Then grabbed a fallen white cloak from the prop rack and waved it toward the civilian figures like directing laundry staff during a fire.
The white glass figures turned.
The audience went silent.
Servant command signals.
Not rank. Not Aether.
Habit.
The civilians moved.
The mirror walls flickered.
The test had not expected that.
Good.
Honest danger was easier to survive.
The first red wave copied Liora’s footwork.
She laughed. "It learns."
"Stop showing off."
"Then give me something ugly."
"Third exchange. Lose balance on purpose. Niko, mirror flash on her fall. Ren, move civilians during audience reaction."
"What audience reaction?" Ren called.
Liora let herself stumble.
The benches gasped.
Ren moved the civilians.
Niko flashed the mirror.
The copied constructs followed Liora’s false imbalance and collided with reflected light. Three shattered.
The gate pulsed harder.
Second phase.
The command circle under my feet tightened.
Pain lanced through my right hand.
Not from the test.
From the glove.
The Mirror Yard had recognized the Valdrake residue from the public summons.
Malcris’s gaze sharpened.
Of course.
Someone had linked the test to the writ.
House Valdrake’s reading magic and academy mirror protocols were now sharing a table.
My right fingers spasmed.
Seraphina stood at the medical boundary.
I lifted my left hand slightly.
Not yet.
She stopped.
Trust with regulations.
The gate projection opened wider.
A red construct shaped like the Echo Warden’s hand formed at the center.
The crowd reacted.
Fear.
Memory.
The test was using trauma to measure command stability.

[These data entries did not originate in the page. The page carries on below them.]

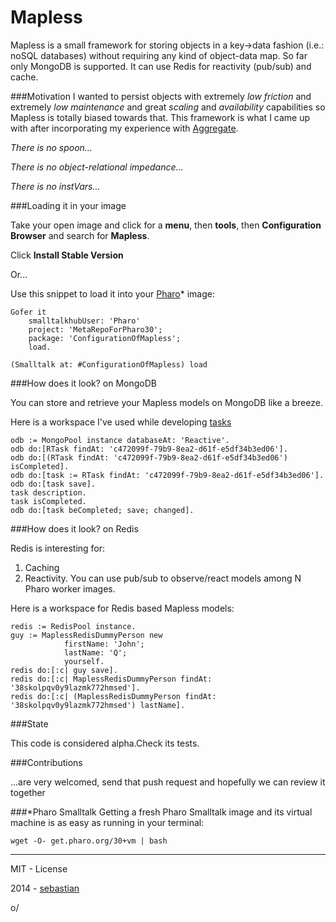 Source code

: Mapless
=======

Mapless is a small framework for storing objects in a key->data fashion (i.e.: noSQL databases) without requiring any kind of object-data map.  So far only MongoDB is supported. It can use Redis for reactivity (pub/sub) and cache.

###Motivation
I wanted to persist objects with extremely *low friction* and extremely *low maintenance* and great *scaling* and *availability* capabilities so Mapless is totally biased towards that. This framework is what I came up with after incorporating my experience with [Aggregate](https://github.com/sebastianconcept/Aggregate).

*There is no spoon...*

*There is no object-relational impedance...*

*There is no instVars...*

###Loading it in your image 

Take your open image and click for a **menu**, then **tools**, then **Configuration Browser** and search for **Mapless**.

Click **Install Stable Version**

Or...

Use this snippet to load it into your [Pharo](http://www.pharo-project.org/home)* image:

    Gofer it 
		smalltalkhubUser: 'Pharo'
		project: 'MetaRepoForPharo30'; 
		package: 'ConfigurationOfMapless';
		load.
	
    (Smalltalk at: #ConfigurationOfMapless) load

###How does it look? on MongoDB

You can store  and retrieve your Mapless models on MongoDB like a breeze.

Here is a workspace I've used while developing [tasks](http://tasks.flowingconcept.com)

    odb := MongoPool instance databaseAt: 'Reactive'.    odb do:[RTask findAt: 'c472099f-79b9-8ea2-d61f-e5df34b3ed06'].    odb do:[(RTask findAt: 'c472099f-79b9-8ea2-d61f-e5df34b3ed06') isCompleted].
    odb do:[task := RTask findAt: 'c472099f-79b9-8ea2-d61f-e5df34b3ed06'].    odb do:[task save].     task description.
    task isCompleted.
    odb do:[task beCompleted; save; changed].   

###How does it look? on Redis

Redis is interesting for:

1. Caching
2. Reactivity. You can use pub/sub to observe/react models among N Pharo worker images.

Here is a workspace for Redis based Mapless models:

    redis := RedisPool instance.
    guy := MaplessRedisDummyPerson new				firstName: 'John';				lastName: 'Q';				yourself.				
    redis do:[:c| guy save].    redis do:[:c| MaplessRedisDummyPerson findAt: '38skolpqv0y9lazmk772hmsed'].
    redis do:[:c| (MaplessRedisDummyPerson findAt: '38skolpqv0y9lazmk772hmsed') lastName].

###State

This code is considered alpha.Check its tests.

###Contributions

...are very welcomed, send that push request and hopefully we can review it together

###*Pharo Smalltalk
Getting a fresh Pharo Smalltalk image and its virtual machine is as easy as running in your terminal:
 
    wget -O- get.pharo.org/30+vm | bash

_______

MIT - License

2014 - [sebastian](http://about.me/sebastianconcept)

o/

Veylan stepped forward. "Evaluator."
The evaluator looked startled. "That construct is not in the standard packet."
Malcris said softly, "Mirror Yard may reflect recent crisis memory."
Liar.
Not fully.
Worst kind.
Ren saw the construct and froze.
Gate Eleven had eaten his shadow once.
"Ren," I called.
He did not move.
The construct turned toward him.
Liora was too far.
Niko was behind the mirror.
My command circle tightened again.
I could use Null Touch.
No direct combat. Anomaly usage failure risk.
I could step out.
Command zone violation.
I could call Aiden.
Not selected.
The test had created a perfect public branch.
Excellent. Trouble had found the correct door.
I looked at Ren.
"Lockwood."
His eyes found mine.
"Tea order."
The entire yard heard it.
Several students looked confused.
Ren blinked.
Then his shoulders steadied.
"Two cups," he said.
"Who drinks the second?"
He swallowed.
"The ones who should be remembered."
The Echo-hand construct flickered.
Not because of magic.
Because the Mirror Yard reflection depended on fear pattern. Ren had changed the pattern.
"Move," I said.
He moved.
Liora struck the construct’s wrist from the side. Niko redirected the mirror flash. The Echo-hand shattered into red glass.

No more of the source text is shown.